We were in the Vulnerability Assessment Team’s (VAT) “museum,” a small display room in Argonne National Laboratory. The tables in the VAT’s museum were littered with locks, bolts, seals and unrecognizable electronics. I had been brought there by Eric Michaud, a fellow researcher on the team. Jon explained that the purpose of the VAT is to try to emulate the “bad guy,” investigating real threats for both industry and government. Much of their work focuses on “tamper-indicating devices such as bolt seals, adhesive label seals, etc.,” upon which our global supply chain relies.
Jon lined up four shipping container bolts on the counter in front of me. “Which one has been tampered with?”

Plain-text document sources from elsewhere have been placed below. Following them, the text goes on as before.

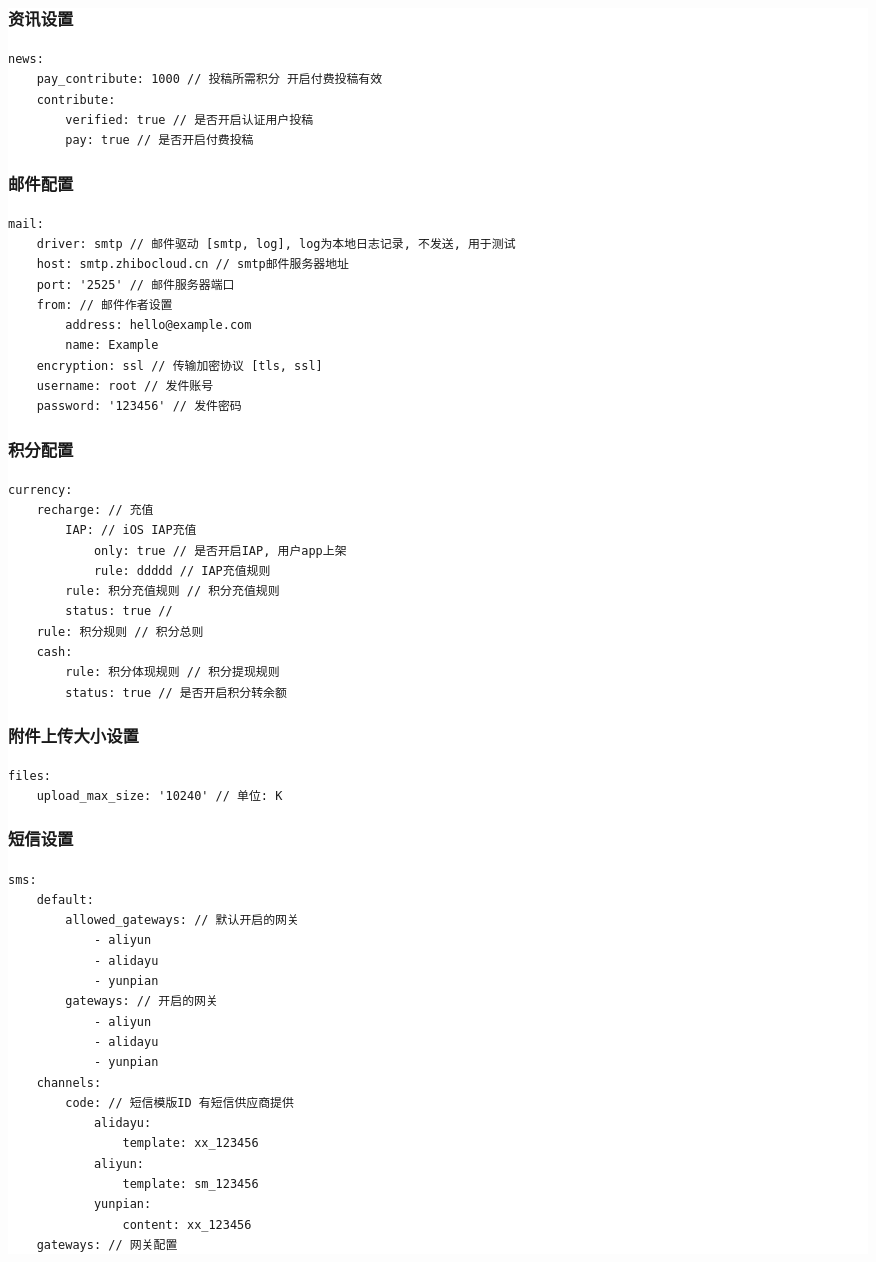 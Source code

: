 ### 资讯设置
``````
news:
    pay_contribute: 1000 // 投稿所需积分 开启付费投稿有效
    contribute:
        verified: true // 是否开启认证用户投稿
        pay: true // 是否开启付费投稿
``````
### 邮件配置
``````
mail: 
    driver: smtp // 邮件驱动 [smtp, log], log为本地日志记录, 不发送, 用于测试
    host: smtp.zhibocloud.cn // smtp邮件服务器地址
    port: '2525' // 邮件服务器端口
    from: // 邮件作者设置
        address: hello@example.com
        name: Example
    encryption: ssl // 传输加密协议 [tls, ssl]
    username: root // 发件账号
    password: '123456' // 发件密码
``````
### 积分配置
``````
currency:
    recharge: // 充值
        IAP: // iOS IAP充值
            only: true // 是否开启IAP, 用户app上架
            rule: ddddd // IAP充值规则
        rule: 积分充值规则 // 积分充值规则
        status: true // 
    rule: 积分规则 // 积分总则
    cash:
        rule: 积分体现规则 // 积分提现规则 
        status: true // 是否开启积分转余额
``````
### 附件上传大小设置
``````
files:
    upload_max_size: '10240' // 单位: K
``````

### 短信设置
``````
sms:
    default:
        allowed_gateways: // 默认开启的网关
            - aliyun
            - alidayu
            - yunpian
        gateways: // 开启的网关
            - aliyun
            - alidayu
            - yunpian
    channels:
        code: // 短信模版ID 有短信供应商提供
            alidayu:
                template: xx_123456
            aliyun:
                template: sm_123456
            yunpian:
                content: xx_123456
    gateways: // 网关配置
``````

I inspected them all diligently. The heights were the same. Perhaps some were a little more scratched than others? Upon close inspection, they all had almost imperceptible variation, but none which seemed to specifically indicate tampering.
Finally, I picked out the one that seemed to be the most scratched, and handed it to Jon. He twisted the top. “Nope.” Then he picked up one of the other bolts, and checked it. Suddenly, the top popped off.
“We modified the bolt seal so that we could open it when we wanted to ,” he said. “See, we can take a bolt seal that is already on a container being shipped, modify it and enter the container whenever we want.” Someone who managed to slip these tampered bolts into the supply chain could steal millions of dollars of merchandise, smuggle goods or people in legitimate containers, or contaminate the food supply.
I studied the bolt, intrigued that the security of our global supply chain rests on such an innocuous object.